> _Task description_: Set down each line of the records once more, precisely, and omit the pictures.

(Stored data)
=== Section Start ===

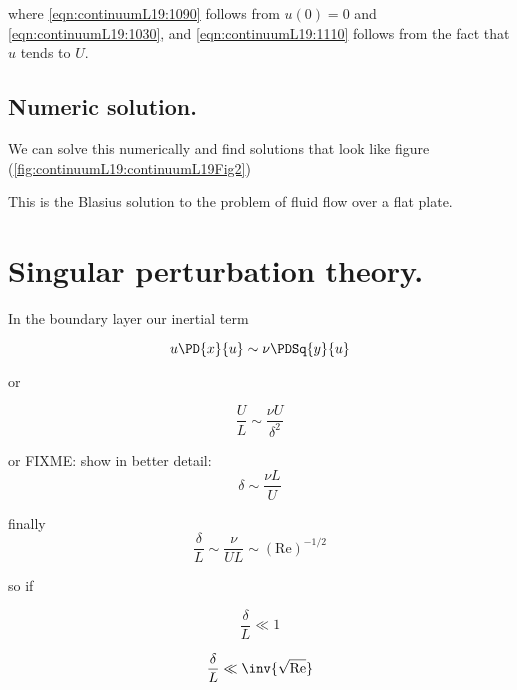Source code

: where \ref{eqn:continuumL19:1090} follows from $u(0) = 0$ and \ref{eqn:continuumL19:1030}, and \ref{eqn:continuumL19:1110} follows from the fact that $u$ tends to $U$.

\subsection{Numeric solution.}

We can solve this numerically and find solutions that look like figure (\ref{fig:continuumL19:continuumL19Fig2})


This is the Blasius solution to the problem of fluid flow over a flat plate.

\section{Singular perturbation theory.}

In the boundary layer our inertial term

\begin{equation}\label{eqn:continuumL19:410}
u \PD{x}{u} \sim \nu \PDSq{y}{u}
\end{equation}

or

\begin{equation}\label{eqn:continuumL19:430}
\frac{U}{L} \sim \frac{\nu U}{\delta^2}
\end{equation}

or
FIXME: show in better detail:
\begin{equation}\label{eqn:continuumL19:450}
\delta  \sim \frac{\nu L}{U}
\end{equation}

finally
\begin{equation}\label{eqn:continuumL19:470}
\frac{\delta}{L} \sim \frac{\nu}{U L} \sim (\text{Re})^{-1/2}
\end{equation}

so if

\begin{equation}\label{eqn:continuumL19:490}
\frac{\delta}{L} \ll 1
\end{equation}

\begin{equation}\label{eqn:continuumL19:510}
\frac{\delta}{L} \ll \inv{\sqrt{\text{Re}}}
\end{equation}

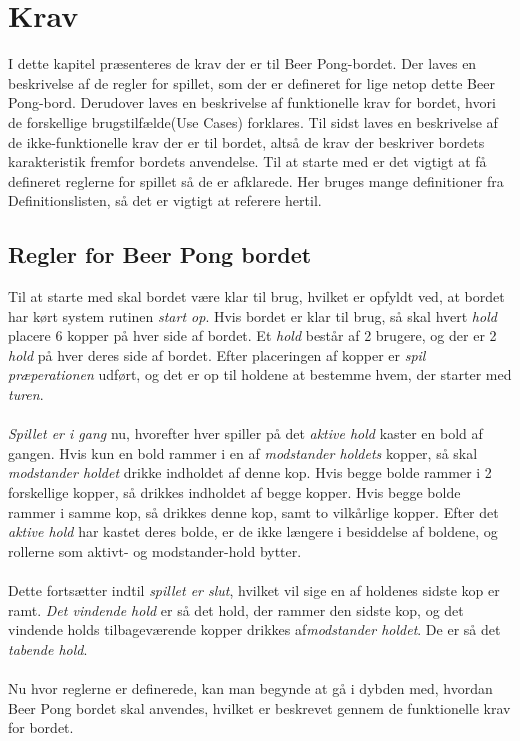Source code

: \documentclass[Rapport/Rapport_main.tex]{subfiles}
\begin{document}
\section{Krav}
I dette kapitel præsenteres de krav der er til Beer Pong-bordet. Der laves en beskrivelse af de regler for spillet, som der er defineret for lige netop dette Beer Pong-bord. Derudover laves en beskrivelse af funktionelle krav for bordet, hvori de forskellige brugstilfælde(Use Cases) forklares. Til sidst laves en beskrivelse af de ikke-funktionelle krav der er til bordet, altså de krav der beskriver bordets karakteristik fremfor bordets anvendelse. Til at starte med er det vigtigt at få defineret reglerne for spillet så de er afklarede. Her bruges mange definitioner fra Definitionslisten, så det er vigtigt at referere hertil.
\subsection{Regler for Beer Pong bordet}
Til at starte med skal bordet være klar til brug, hvilket er opfyldt ved, at bordet har kørt system rutinen \textit{start op}. Hvis bordet er klar til brug, så skal hvert \textit{hold} placere 6 kopper på hver side af bordet. Et \textit{hold} består af 2 brugere, og der er 2 \textit{hold} på hver deres side af bordet. Efter placeringen af kopper er \textit{spil præperationen} udført, og det er op til holdene at bestemme hvem, der starter med \textit{turen}.\\\\
\textit{Spillet er i gang} nu, hvorefter hver spiller på det \textit{aktive hold} kaster en bold af gangen. Hvis kun en bold rammer i en af \textit{modstander holdets} kopper, så skal \textit{modstander holdet} drikke indholdet af denne kop. Hvis begge bolde rammer i 2 forskellige kopper, så drikkes indholdet af begge kopper. Hvis begge bolde rammer i samme kop, så drikkes denne kop, samt to vilkårlige kopper. Efter det \textit{aktive hold} har kastet deres bolde, er de ikke længere i besiddelse af boldene, og rollerne som aktivt- og modstander-hold bytter.\\\\
Dette fortsætter indtil \textit{spillet er slut}, hvilket vil sige en af holdenes sidste kop er ramt. \textit{Det vindende hold} er så det hold, der rammer den sidste kop, og det vindende holds tilbageværende kopper drikkes af\textit{modstander holdet}. De er så det \textit{tabende hold}.\\\\
Nu hvor reglerne er definerede, kan man begynde at gå i dybden med, hvordan Beer Pong bordet skal anvendes, hvilket er beskrevet gennem de funktionelle krav for bordet.
\end{document}
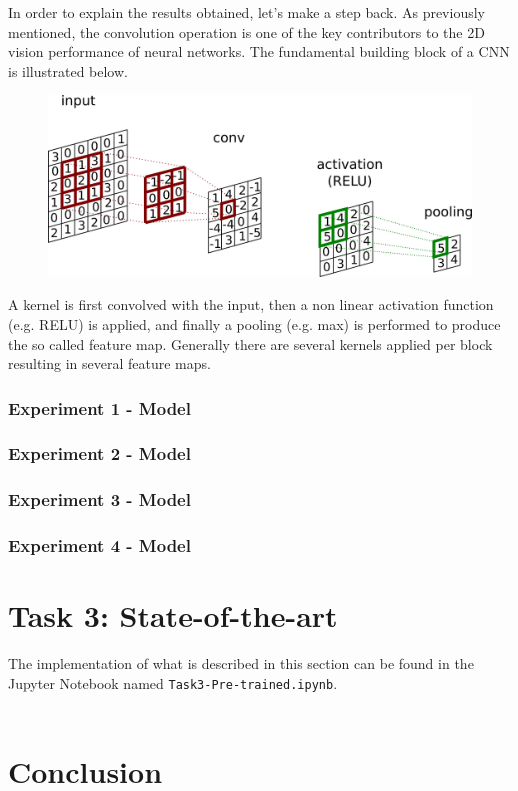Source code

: \documentclass[11pt,a4paper]{article}
\begin{document}
In order to explain the results obtained, let's make a step back. As previously mentioned, the convolution operation is one of the key contributors to the 2D vision performance of neural networks. The fundamental building block of a CNN is illustrated below.
\begin{figure}[H]
    \centering
    \includegraphics[scale=0.1]{imgs/conv.png}
\end{figure}
\noindent
A kernel is first convolved with the input, then a non linear activation function (e.g. RELU) is applied, and finally a pooling (e.g. max) is performed to produce the so called feature map. Generally there are several kernels applied per block resulting in several feature maps.
\subsubsection{Experiment 1 - Model}
\subsubsection{Experiment 2 - Model}
\subsubsection{Experiment 3 - Model}
\subsubsection{Experiment 4 - Model}

\newpage
\section{Task 3: State-of-the-art}
The implementation of what is described in this section can be found in the Jupyter Notebook named \texttt{Task3-Pre-trained.ipynb}.\\
\\


\newpage
\section{Conclusion}

\newpage
\nocite{kerasiopointnet}
\nocite{mediumcomkfoldcrossvalidation}
\printbibliography
\end{document}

=== Section End ===

> _Solution to this task_:
Source code

: where \ref{eqn:continuumL19:1090} follows from $u(0) = 0$ and \ref{eqn:continuumL19:1030}, and \ref{eqn:continuumL19:1110} follows from the fact that $u$ tends to $U$.

\subsection{Numeric solution.}

We can solve this numerically and find solutions that look like figure (\ref{fig:continuumL19:continuumL19Fig2})


This is the Blasius solution to the problem of fluid flow over a flat plate.

\section{Singular perturbation theory.}

In the boundary layer our inertial term

\begin{equation}\label{eqn:continuumL19:410}
u \PD{x}{u} \sim \nu \PDSq{y}{u}
\end{equation}

or

\begin{equation}\label{eqn:continuumL19:430}
\frac{U}{L} \sim \frac{\nu U}{\delta^2}
\end{equation}

or
FIXME: show in better detail:
\begin{equation}\label{eqn:continuumL19:450}
\delta  \sim \frac{\nu L}{U}
\end{equation}

finally
\begin{equation}\label{eqn:continuumL19:470}
\frac{\delta}{L} \sim \frac{\nu}{U L} \sim (\text{Re})^{-1/2}
\end{equation}

so if

\begin{equation}\label{eqn:continuumL19:490}
\frac{\delta}{L} \ll 1
\end{equation}

\begin{equation}\label{eqn:continuumL19:510}
\frac{\delta}{L} \ll \inv{\sqrt{\text{Re}}}
\end{equation}

Source code

: \documentclass[Rapport/Rapport_main.tex]{subfiles}
\begin{document}
\section{Krav}
I dette kapitel præsenteres de krav der er til Beer Pong-bordet. Der laves en beskrivelse af de regler for spillet, som der er defineret for lige netop dette Beer Pong-bord. Derudover laves en beskrivelse af funktionelle krav for bordet, hvori de forskellige brugstilfælde(Use Cases) forklares. Til sidst laves en beskrivelse af de ikke-funktionelle krav der er til bordet, altså de krav der beskriver bordets karakteristik fremfor bordets anvendelse. Til at starte med er det vigtigt at få defineret reglerne for spillet så de er afklarede. Her bruges mange definitioner fra Definitionslisten, så det er vigtigt at referere hertil.
\subsection{Regler for Beer Pong bordet}
Til at starte med skal bordet være klar til brug, hvilket er opfyldt ved, at bordet har kørt system rutinen \textit{start op}. Hvis bordet er klar til brug, så skal hvert \textit{hold} placere 6 kopper på hver side af bordet. Et \textit{hold} består af 2 brugere, og der er 2 \textit{hold} på hver deres side af bordet. Efter placeringen af kopper er \textit{spil præperationen} udført, og det er op til holdene at bestemme hvem, der starter med \textit{turen}.\\\\
\textit{Spillet er i gang} nu, hvorefter hver spiller på det \textit{aktive hold} kaster en bold af gangen. Hvis kun en bold rammer i en af \textit{modstander holdets} kopper, så skal \textit{modstander holdet} drikke indholdet af denne kop. Hvis begge bolde rammer i 2 forskellige kopper, så drikkes indholdet af begge kopper. Hvis begge bolde rammer i samme kop, så drikkes denne kop, samt to vilkårlige kopper. Efter det \textit{aktive hold} har kastet deres bolde, er de ikke længere i besiddelse af boldene, og rollerne som aktivt- og modstander-hold bytter.\\\\
Dette fortsætter indtil \textit{spillet er slut}, hvilket vil sige en af holdenes sidste kop er ramt. \textit{Det vindende hold} er så det hold, der rammer den sidste kop, og det vindende holds tilbageværende kopper drikkes af\textit{modstander holdet}. De er så det \textit{tabende hold}.\\\\
Nu hvor reglerne er definerede, kan man begynde at gå i dybden med, hvordan Beer Pong bordet skal anvendes, hvilket er beskrevet gennem de funktionelle krav for bordet.
\end{document}
Source code

: \documentclass[11pt,a4paper]{article}
\begin{document}
In order to explain the results obtained, let's make a step back. As previously mentioned, the convolution operation is one of the key contributors to the 2D vision performance of neural networks. The fundamental building block of a CNN is illustrated below.
\begin{figure}[H]
    \centering
    \includegraphics[scale=0.1]{imgs/conv.png}
\end{figure}
\noindent
A kernel is first convolved with the input, then a non linear activation function (e.g. RELU) is applied, and finally a pooling (e.g. max) is performed to produce the so called feature map. Generally there are several kernels applied per block resulting in several feature maps.
\subsubsection{Experiment 1 - Model}
\subsubsection{Experiment 2 - Model}
\subsubsection{Experiment 3 - Model}
\subsubsection{Experiment 4 - Model}

\newpage
\section{Task 3: State-of-the-art}
The implementation of what is described in this section can be found in the Jupyter Notebook named \texttt{Task3-Pre-trained.ipynb}.\\
\\


\newpage
\section{Conclusion}

\newpage
\nocite{kerasiopointnet}
\nocite{mediumcomkfoldcrossvalidation}
\printbibliography
\end{document}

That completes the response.